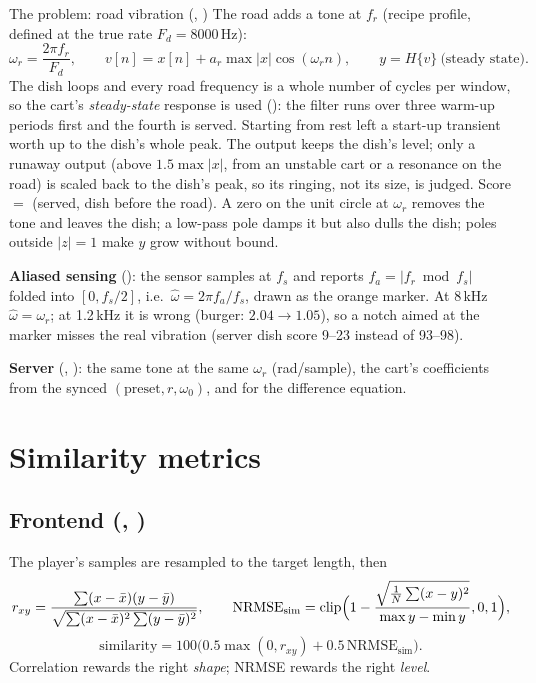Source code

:\documentclass[11pt,a4paper]{article}
\begin{document}
\begin{mathbox}{The problem: road vibration (, )}
The road adds a tone at $f_r$ (recipe profile, defined at the true rate $F_d=8000$\,Hz):
\[
\omega_r=\frac{2\pi f_r}{F_d},\qquad
v[n]=x[n]+a_r\max|x|\cos(\omega_r n),\qquad
y=H\{v\}\ \text{(steady state)}.
\]
The dish loops and every road frequency is a whole number of cycles per window, so the cart's
\emph{steady-state} response is used (): the filter runs over three warm-up periods
first and the fourth is served. Starting from rest left a start-up transient worth up to the
dish's whole peak. The output keeps the dish's level; only a runaway output (above
$1.5\max|x|$, from an unstable cart or a resonance on the road) is scaled back to the dish's
peak, so its ringing, not its size, is judged. Score $=$ (served,
dish before the road). A zero on the unit circle at $\omega_r$ removes the tone and leaves the
dish; a low-pass pole damps it but also dulls the dish; poles outside $|z|=1$ make $y$ grow
without bound.

\textbf{Aliased sensing} (): the sensor samples at $f_s$ and reports
$f_a=|f_r \bmod f_s|$ folded into $[0,f_s/2]$, i.e.\ $\hat\omega=2\pi f_a/f_s$, drawn as the
orange marker. At 8\,kHz $\hat\omega=\omega_r$; at 1.2\,kHz it is wrong (burger: $2.04\to1.05$),
so a notch aimed at the marker misses the real vibration (server dish score 9--23 instead
of 93--98).
\end{mathbox}

\textbf{Server} (, ): the same tone at the same
$\omega_r$ (rad/sample), the cart's coefficients from the synced $(\text{preset}, r, \omega_0)$,
and  for the difference equation.

\section{Similarity metrics}\label{sec:similarity}
\subsection{Frontend (, )}
The player's samples are resampled to the target length, then
\[
r_{xy}=\frac{\sum(x-\bar x)(y-\bar y)}{\sqrt{\sum(x-\bar x)^2\sum(y-\bar y)^2}},\qquad
\text{NRMSE}_{\text{sim}}=\operatorname{clip}\Bigl(1-\frac{\sqrt{\tfrac1N\sum(x-y)^2}}{\max y-\min y},0,1\Bigr),
\]
\[
\text{similarity}=100\bigl(0.5\max(0,r_{xy})+0.5\,\text{NRMSE}_{\text{sim}}\bigr).
\]
Correlation rewards the right \emph{shape}; NRMSE rewards the right \emph{level}.
\end{document}
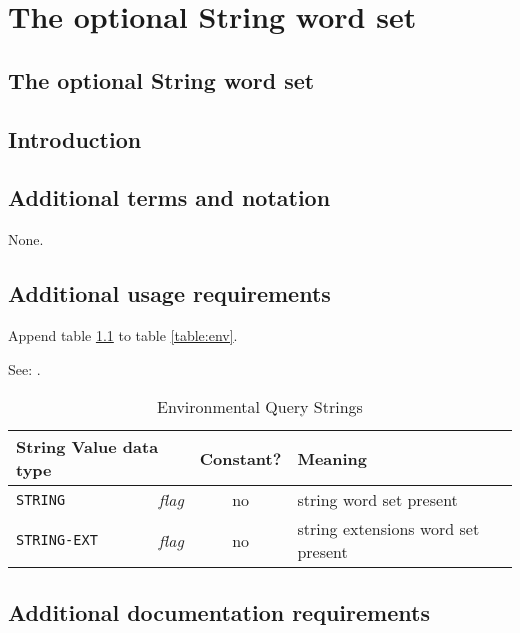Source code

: \chapter{The optional String word set} %

\begin{info}
\section{The optional String word set}
\end{info}

\section{Introduction} %

\section{Additional terms and notation} %

None.

\section{Additional usage requirements} %

Append table \ref{string:env} to table \ref{table:env}.

See: .

\begin{table}[ht]
  \begin{center}
	\caption{Environmental Query Strings}
	\label{string:env}
	\begin{tabular}{p{9em}rcp{}}
		\hline\hline
		\multicolumn{2}{l}{String \hfill Value data type} & Constant? & Meaning \\
		\hline
		\texttt{STRING}		& \emph{flag}	& no	&
			string word set present \\
		\texttt{STRING-EXT}	& \emph{flag}	& no	&
			string extensions word set present \\
		\hline\hline
	\end{tabular}
  \end{center}
\end{table}

\section{Additional documentation requirements} %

________________________

EXERCISE OBJECTIVE:
The answer should consist of every line above, exact and free of images.

COMPLETED EXERCISE:
Source code

:\documentclass[11pt,a4paper]{article}
\begin{document}
\begin{mathbox}{The problem: road vibration (, )}
The road adds a tone at $f_r$ (recipe profile, defined at the true rate $F_d=8000$\,Hz):
\[
\omega_r=\frac{2\pi f_r}{F_d},\qquad
v[n]=x[n]+a_r\max|x|\cos(\omega_r n),\qquad
y=H\{v\}\ \text{(steady state)}.
\]
The dish loops and every road frequency is a whole number of cycles per window, so the cart's
\emph{steady-state} response is used (): the filter runs over three warm-up periods
first and the fourth is served. Starting from rest left a start-up transient worth up to the
dish's whole peak. The output keeps the dish's level; only a runaway output (above
$1.5\max|x|$, from an unstable cart or a resonance on the road) is scaled back to the dish's
peak, so its ringing, not its size, is judged. Score $=$ (served,
dish before the road). A zero on the unit circle at $\omega_r$ removes the tone and leaves the
dish; a low-pass pole damps it but also dulls the dish; poles outside $|z|=1$ make $y$ grow
without bound.

\textbf{Aliased sensing} (): the sensor samples at $f_s$ and reports
$f_a=|f_r \bmod f_s|$ folded into $[0,f_s/2]$, i.e.\ $\hat\omega=2\pi f_a/f_s$, drawn as the
orange marker. At 8\,kHz $\hat\omega=\omega_r$; at 1.2\,kHz it is wrong (burger: $2.04\to1.05$),
so a notch aimed at the marker misses the real vibration (server dish score 9--23 instead
of 93--98).
\end{mathbox}

\textbf{Server} (, ): the same tone at the same
$\omega_r$ (rad/sample), the cart's coefficients from the synced $(\text{preset}, r, \omega_0)$,
and  for the difference equation.

\section{Similarity metrics}\label{sec:similarity}
\subsection{Frontend (, )}
The player's samples are resampled to the target length, then
\[
r_{xy}=\frac{\sum(x-\bar x)(y-\bar y)}{\sqrt{\sum(x-\bar x)^2\sum(y-\bar y)^2}},\qquad
\text{NRMSE}_{\text{sim}}=\operatorname{clip}\Bigl(1-\frac{\sqrt{\tfrac1N\sum(x-y)^2}}{\max y-\min y},0,1\Bigr),
\]
\[
\text{similarity}=100\bigl(0.5\max(0,r_{xy})+0.5\,\text{NRMSE}_{\text{sim}}\bigr).
\]
Correlation rewards the right \emph{shape}; NRMSE rewards the right \emph{level}.
\end{document}
Source code

: \chapter{The optional String word set} %

\begin{info}
\section{The optional String word set}
\end{info}

\section{Introduction} %

\section{Additional terms and notation} %

None.

\section{Additional usage requirements} %

Append table \ref{string:env} to table \ref{table:env}.

See: .

\begin{table}[ht]
  \begin{center}
	\caption{Environmental Query Strings}
	\label{string:env}
	\begin{tabular}{p{9em}rcp{}}
		\hline\hline
		\multicolumn{2}{l}{String \hfill Value data type} & Constant? & Meaning \\
		\hline
		\texttt{STRING}		& \emph{flag}	& no	&
			string word set present \\
		\texttt{STRING-EXT}	& \emph{flag}	& no	&
			string extensions word set present \\
		\hline\hline
	\end{tabular}
  \end{center}
\end{table}

\section{Additional documentation requirements} %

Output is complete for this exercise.